— WORK INSTRUCTION —
Keep the wording of the records intact as you retype them, and omit every image.

[Rendered images with source text]

· · · · · · ·

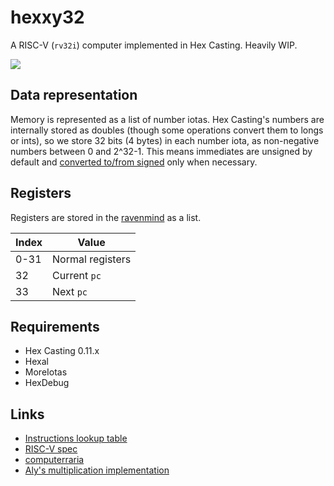# hexxy32

A RISC-V (`rv32i`) computer implemented in Hex Casting. Heavily WIP.

![](https://i.imgur.com/0LUewBC.png)

## Data representation

Memory is represented as a list of number iotas. Hex Casting's numbers are internally stored as doubles (though some operations convert them to longs or ints), so we store 32 bits (4 bytes) in each number iota, as non-negative numbers between 0 and 2^32-1. This means immediates are unsigned by default and [converted to/from signed](https://stackoverflow.com/a/62328202) only when necessary.

## Registers

Registers are stored in the [ravenmind](https://hexcasting.hexxy.media/v/0.10.3/1.0.dev22/en_us/#patterns/readwrite@hexcasting:local) as a list.

| Index | Value |
| ----- | ----- |
| 0-31  | Normal registers |
| 32    | Current `pc` |
| 33    | Next `pc` |

## Requirements

* Hex Casting 0.11.x
* Hexal
* MoreIotas
* HexDebug

## Links

* [Instructions lookup table](https://docs.google.com/spreadsheets/d/1i21hN2jmQvABMubGRTGIojoAtegI30-cbB2LlNZ8S3Y/edit?usp=sharing)
* [RISC-V spec](https://drive.google.com/file/d/1s0lZxUZaa7eV_O0_WsZzaurFLLww7ou5/view?usp=drive_link)
* [computerraria](https://github.com/misprit7/computerraria)
* [Aly's multiplication implementation](https://discord.com/channels/936370934292549712/986383249456644166/1199843847572836452)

· · · · · · ·

— RESULT OF THE TASK —
# hexxy32

A RISC-V (`rv32i`) computer implemented in Hex Casting. Heavily WIP.

![](https://i.imgur.com/0LUewBC.png)

## Data representation

Memory is represented as a list of number iotas. Hex Casting's numbers are internally stored as doubles (though some operations convert them to longs or ints), so we store 32 bits (4 bytes) in each number iota, as non-negative numbers between 0 and 2^32-1. This means immediates are unsigned by default and [converted to/from signed](https://stackoverflow.com/a/62328202) only when necessary.

## Registers

Registers are stored in the [ravenmind](https://hexcasting.hexxy.media/v/0.10.3/1.0.dev22/en_us/#patterns/readwrite@hexcasting:local) as a list.

| Index | Value |
| ----- | ----- |
| 0-31  | Normal registers |
| 32    | Current `pc` |
| 33    | Next `pc` |

## Requirements

* Hex Casting 0.11.x
* Hexal
* MoreIotas
* HexDebug

## Links

* [Instructions lookup table](https://docs.google.com/spreadsheets/d/1i21hN2jmQvABMubGRTGIojoAtegI30-cbB2LlNZ8S3Y/edit?usp=sharing)
* [RISC-V spec](https://drive.google.com/file/d/1s0lZxUZaa7eV_O0_WsZzaurFLLww7ou5/view?usp=drive_link)
* [computerraria](https://github.com/misprit7/computerraria)
* [Aly's multiplication implementation](https://discord.com/channels/936370934292549712/986383249456644166/1199843847572836452)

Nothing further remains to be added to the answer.